The `requests` module allows us to send HTTP requests from python. There are [different types of HTTP requests](https://developer.mozilla.org/en-US/docs/Web/HTTP/Methods). Some allow you to `GET` data, others allow you to `POST` data. We'll just demonstrate the `GET` method by requesting data from a free Pokemon API

In [76]:
import requests
pokemon_name = "pikachu"
url = f"https://pokeapi.co/api/v2/pokemon/{pokemon_name}"
response = requests.get(url)

What does the response look like?

In [77]:
response

<Response [200]>

This is just a response code (see [list here](https://developer.mozilla.org/en-US/docs/Web/HTTP/Status)), indicating that we succesfully received the data.
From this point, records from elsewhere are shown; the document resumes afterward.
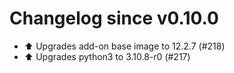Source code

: # Changelog since v0.10.0
- ⬆️ Upgrades add-on base image to 12.2.7 (#218) 
- ⬆️ Upgrades python3 to 3.10.8-r0 (#217) 
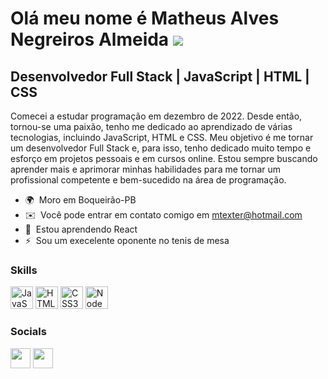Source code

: Olá meu nome é Matheus Alves Negreiros Almeida ![](https://user-images.githubusercontent.com/18350557/176309783-0785949b-9127-417c-8b55-ab5a4333674e.gif)
=========================================================================================================================================================

Desenvolvedor Full Stack | JavaScript | HTML | CSS
----------------------------------------------------------

Comecei a estudar programação em dezembro de 2022. Desde então, tornou-se uma paixão, tenho me dedicado ao aprendizado de várias tecnologias, incluindo JavaScript, HTML e CSS. Meu objetivo é me tornar um desenvolvedor Full Stack e, para isso, tenho dedicado muito tempo e esforço em projetos pessoais e em cursos online. Estou sempre buscando aprender mais e aprimorar minhas habilidades para me tornar um profissional competente e bem-sucedido na área de programação.

* 🌍  Moro em Boqueirão-PB
* ✉️  Você pode entrar em contato comigo em [mtexter@hotmail.com](mailto:mtexter@hotmail.com)
* 🧠  Estou aprendendo React
* ⚡  Sou um execelente oponente no tenis de mesa

### Skills


<p align="left">
<a href="https://developer.mozilla.org/en-US/docs/Web/JavaScript" target="_blank" rel="noreferrer"><img src="https://raw.githubusercontent.com/danielcranney/readme-generator/main/public/icons/skills/javascript-colored.svg" width="36" height="36" alt="JavaScript" /></a>
<a href="https://developer.mozilla.org/en-US/docs/Glossary/HTML5" target="_blank" rel="noreferrer"><img src="https://raw.githubusercontent.com/danielcranney/readme-generator/main/public/icons/skills/html5-colored.svg" width="36" height="36" alt="HTML5" /></a>
<a href="https://www.w3.org/TR/CSS/#css" target="_blank" rel="noreferrer"><img src="https://raw.githubusercontent.com/danielcranney/readme-generator/main/public/icons/skills/css3-colored.svg" width="36" height="36" alt="CSS3" /></a>
<a href="https://nodejs.org/en/" target="_blank" rel="noreferrer"><img src="https://raw.githubusercontent.com/danielcranney/readme-generator/main/public/icons/skills/nodejs-colored.svg" width="36" height="36" alt="NodeJS" /></a>
</p>


### Socials

<p align="left"> <a href="https://discord.com/users/Mtexter#6027" target="_blank" rel="noreferrer"><img src="https://raw.githubusercontent.com/danielcranney/readme-generator/main/public/icons/socials/discord.svg" width="32" height="32" /></a> <a href="https://www.linkedin.com/in/m-alves08/" target="_blank" rel="noreferrer"><img src="https://raw.githubusercontent.com/danielcranney/readme-generator/main/public/icons/socials/linkedin.svg" width="32" height="32" /></a></p>
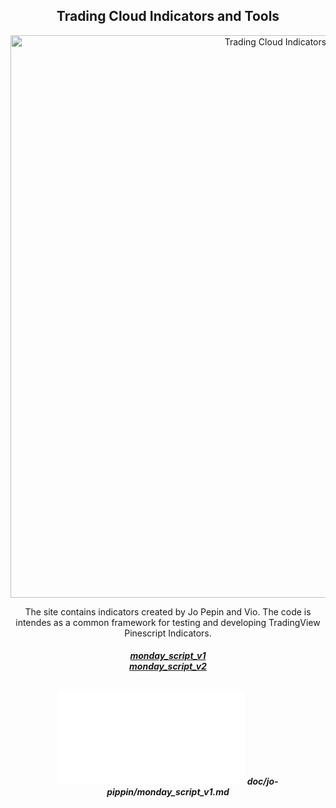 
<h2 align="center"> Trading Cloud Indicators and Tools  </h2>

<p align="center">
  <img  width="900" src="doc/assets/pine_script_logo.webp" alt=" Trading Cloud Indicators and Tools" >
</p>
<p align="center" > The site contains indicators created by Jo Pepin and Vio. The code is intendes as a common framework for testing and developing TradingView Pinescript Indicators. </p>

<h5 align="center" >

  <a href="doc/jo-pippin/monday_script_v1.md" >monday_script_v1</a></br>
  <a href="https://github.com/viorel8/Trading-Cloud/tree/main/doc/monday_script_v2.md" >monday_script_v2</a></br>
</br>

![Idnetity server with BFF flow](./doc/jo-pippin/monday_script_v1.md "Indicator general description")
doc/jo-pippin/monday_script_v1.md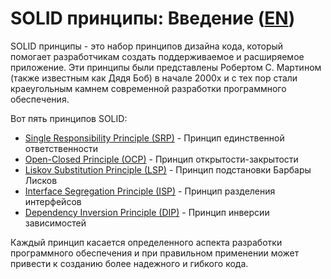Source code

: # SOLID принципы: Введение ([EN](../README.md))

SOLID принципы - это набор принципов дизайна кода, который помогает разработчикам создать поддерживаемое и расширяемое приложение. Эти принципы были представлены Робертом С. Мартином (также известным как Дядя Боб) в начале 2000х и с тех пор стали краеугольным камнем современной разработки программного обеспечения.

Вот пять принципов SOLID:
- [Single Responsibility Principle (SRP)](./S/RU/README.md) - Принцип единственной ответственности
- [Open-Closed Principle (OCP)](./O/RU/README.md) - Принцип открытости-закрытости
- [Liskov Substitution Principle (LSP)](./L/RU/README.md) - Принцип подстановки Барбары Лисков
- [Interface Segregation Principle (ISP)](./I/RU/README.md) - Принцип разделения интерфейсов
- [Dependency Inversion Principle (DIP)](./D/RU/README.md) - Принцип инверсии зависимостей

Каждый принцип касается определенного аспекта разработки программного обеспечения и при правильном применении может привести к созданию более надежного и гибкого кода.
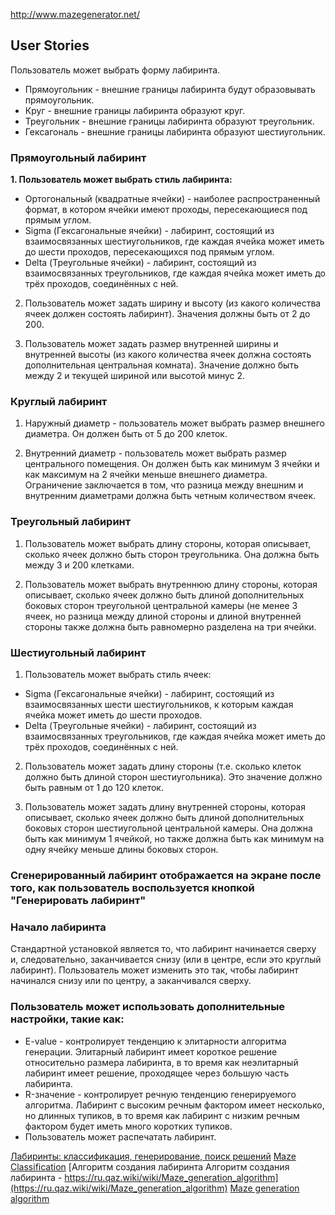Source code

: 

http://www.mazegenerator.net/

## User Stories

Пользователь может выбрать форму лабиринта. 

 - Прямоугольник - внешние границы лабиринта будут образовывать прямоугольник. 
 - Круг - внешние границы лабиринта образуют круг.
 - Треугольник - внешние границы лабиринта образуют треугольник. 
 - Гексагональ - внешние границы лабиринта образуют шестиугольник. 

### Прямоугольный лабиринт

**1. Пользователь может выбрать стиль лабиринта:**

- Ортогональный (квадратные ячейки) - наиболее распространенный формат, в котором ячейки имеют проходы, пересекающиеся под прямым углом.
- Sigma (Гексагональные ячейки) - лабиринт, состоящий из взаимосвязанных шестиугольников, где каждая ячейка может иметь до шести проходов, пересекающихся под прямым углом.
- Delta (Треугольные ячейки) - лабиринт, состоящий из взаимосвязанных треугольников, где каждая ячейка может иметь до трёх проходов, соединённых с ней.

2. Пользователь может задать ширину и высоту (из какого количества ячеек должен состоять лабиринт). Значения должны быть от 2 до 200. 

3. Пользователь может задать размер внутренней ширины и внутренней высоты (из какого количества ячеек должна состоять дополнительная центральная комната). Значение должно быть между 2 и текущей шириной или высотой минус 2. 

### Круглый лабиринт

1. Наружный диаметр - пользователь может выбрать размер внешнего диаметра. Он должен быть от 5 до 200 клеток.

2. Внутренний диаметр - пользователь может выбрать размер центрального помещения. Он должен быть как минимум 3 ячейки и как максимум на 2 ячейки меньше внешнего диаметра. Ограничение заключается в том, что разница между внешним и внутренним диаметрами должна быть четным количеством ячеек. 

### Треугольный лабиринт

1. Пользователь может выбрать длину стороны, которая описывает, сколько ячеек должно быть сторон треугольника. Она должна быть между 3 и 200 клетками.

2. Пользователь может выбрать внутреннюю длину стороны, которая описывает, сколько ячеек должно быть длиной дополнительных боковых сторон треугольной центральной камеры (не менее 3 ячеек, но разница между длиной стороны и длиной внутренней стороны также должна быть равномерно разделена на три ячейки.

### Шестиугольный лабиринт

1. Пользователь может выбрать стиль ячеек:
- Sigma (Гексагональные ячейки) - лабиринт, состоящий из взаимосвязанных шести шестиугольников, к которым каждая ячейка может иметь до шести проходов.
- Delta (Треугольные ячейки) - лабиринт, состоящий из взаимосвязанных треугольников, где каждая ячейка может иметь до трёх проходов, соединённых с ней.

2. Пользователь может задать длину стороны (т.е. сколько клеток должно быть длиной сторон шестиугольника). Это значение должно быть равным от 1 до 120 клеток.

3. Пользователь может задать длину внутренней стороны, которая описывает, сколько ячеек должно быть длиной дополнительных боковых сторон шестиугольной центральной камеры. Она должна быть как минимум 1 ячейкой, но также должна быть как минимум на одну ячейку меньше длины боковых сторон. 

### Сгенерированный лабиринт отображается на экране после того, как пользователь воспользуется кнопкой "Генерировать лабиринт"

### Начало лабиринта

Стандартной установкой является то, что лабиринт начинается сверху и, следовательно, заканчивается снизу (или в центре, если это круглый лабиринт).
Пользователь может изменить это так, чтобы лабиринт начинался снизу или по центру, а заканчивался сверху. 

### Пользователь может использовать дополнительные настройки, такие как:

- E-value - контролирует тенденцию к элитарности алгоритма генерации. Элитарный лабиринт имеет короткое решение относительно размера лабиринта, в то время как неэлитарный лабиринт имеет решение, проходящее через большую часть лабиринта.
- R-значение - контролирует речную тенденцию генерируемого алгоритма. Лабиринт с высоким речным фактором имеет несколько, но длинных тупиков, в то время как лабиринт с низким речным фактором будет иметь много коротких тупиков.
- Пользователь может распечатать лабиринт.


[Лабиринты: классификация, генерирование, поиск решений](https://habr.com/ru/post/445378/)
[Maze Classification](http://www.astrolog.org/labyrnth/algrithm.htm)
[Алгоритм создания лабиринта Алгоритм создания лабиринта - https://ru.qaz.wiki/wiki/Maze_generation_algorithm](https://ru.qaz.wiki/wiki/Maze_generation_algorithm)
[Maze generation algorithm](https://en.wikipedia.org/wiki/Maze_generation_algorithm)



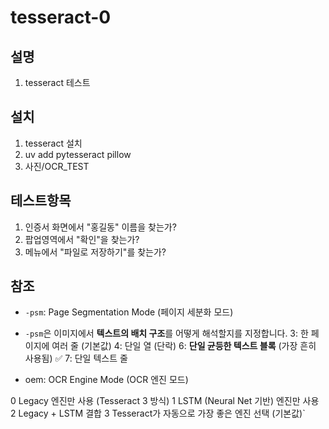 # tesseract-0

## 설명

1. tesseract 테스트

## 설치
1. tesseract 설치
2. uv add pytesseract pillow
3. 사진/OCR_TEST
   

## 테스트항목

1. 인증서 화면에서 "홍길동" 이름을 찾는가?
2. 팝업영역에서 "확인"을 찾는가?
3. 메뉴에서 "파일로 저장하기"를 찾는가?

## 참조
- `-psm`: Page Segmentation Mode (페이지 세분화 모드)
- `-psm`은 이미지에서 **텍스트의 배치 구조**를 어떻게 해석할지를 지정합니다.
3:  한 페이지에 여러 줄 (기본값) 
4:  단일 열 (단락) 
6:  **단일 균등한 텍스트 블록** (가장 흔히 사용됨) ✅ 
7:  단일 텍스트 줄 

- oem: OCR Engine Mode (OCR 엔진 모드)
 
 0 Legacy 엔진만 사용 (Tesseract 3 방식) 
 1 LSTM (Neural Net 기반) 엔진만 사용 
 2 Legacy + LSTM 결합 
 3 Tesseract가 자동으로 가장 좋은 엔진 선택 (기본값)` 
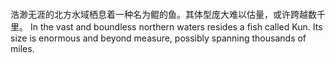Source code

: #### 
浩渺无涯的北方水域栖息着一种名为鲲的鱼。其体型庞大难以估量，或许跨越数千里。
In the vast and boundless northern waters resides a fish called Kun. Its size is enormous and beyond measure, possibly spanning thousands of miles.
But where is the actual data?

In [78]:
data = response.json()

In [79]:
data

{'abilities': [{'ability': {'name': 'static',
    'url': 'https://pokeapi.co/api/v2/ability/9/'},
   'is_hidden': False,
   'slot': 1},
  {'ability': {'name': 'lightning-rod',
    'url': 'https://pokeapi.co/api/v2/ability/31/'},
   'is_hidden': True,
   'slot': 3}],
 'base_experience': 112,
 'cries': {'latest': 'https://raw.githubusercontent.com/PokeAPI/cries/main/cries/pokemon/latest/25.ogg',
  'legacy': 'https://raw.githubusercontent.com/PokeAPI/cries/main/cries/pokemon/legacy/25.ogg'},
 'forms': [{'name': 'pikachu',
   'url': 'https://pokeapi.co/api/v2/pokemon-form/25/'}],
 'game_indices': [{'game_index': 84,
   'version': {'name': 'red', 'url': 'https://pokeapi.co/api/v2/version/1/'}},
  {'game_index': 84,
   'version': {'name': 'blue', 'url': 'https://pokeapi.co/api/v2/version/2/'}},
  {'game_index': 84,
   'version': {'name': 'yellow',
    'url': 'https://pokeapi.co/api/v2/version/3/'}},
  {'game_index': 25,
   'version': {'name': 'gold', 'url': 'https://pokeapi.co/api/v2/version

Lots of data stored as a python dictionary. We can take a look at the keys for a more compact view:

In [None]:
data.keys()

In [None]:
data["types"]

We can't turn the whole thing into a pandas dataframe without further manipulation, but we can extract some of the lists of dictionaries it contains to dataframes:

In [None]:
data["stats"]

In [None]:
df = pd.DataFrame(data=data["stats"])

In [None]:
df

# Pandas Alternatives
In this class we will use `pandas` exclusively, because it is the mostly widely used package for data manipulation. But there are alternatives that you should be aware of. 

## R
`pandas` is basically Python's answer to the R `data.frame` type. If you don't like Python, or you work at a company that predominantly uses R, then you will find that it has all of the functionality of `pandas` and more. It is especially helpful if you are doing statistics-focused work, because it has built-in functionality that either doesn't exist in Python or requires tedious Python package management. On the downside, R is less of a general-purpose programming language than Python -- it would either be a pain or impossible to build your full software stack in R, because that is not what it's designed for. You probably don't want Python for your full stack either, but you could at least do it and it would be less painful

## Polars
`polars` is a Python package that is becoming increasingly popular. It is similar to `pandas` in a lot of ways (note the bear theme in the name), but it boasts significant efficiency gains, especially when dealing with large amounts of data. You are welcome to explore it and even use it for assignments in this class, but we won't be learning any of the syntax. 

## Breakout: Web Requests
Find a free API and construct a `GET` request to it. What data does it return?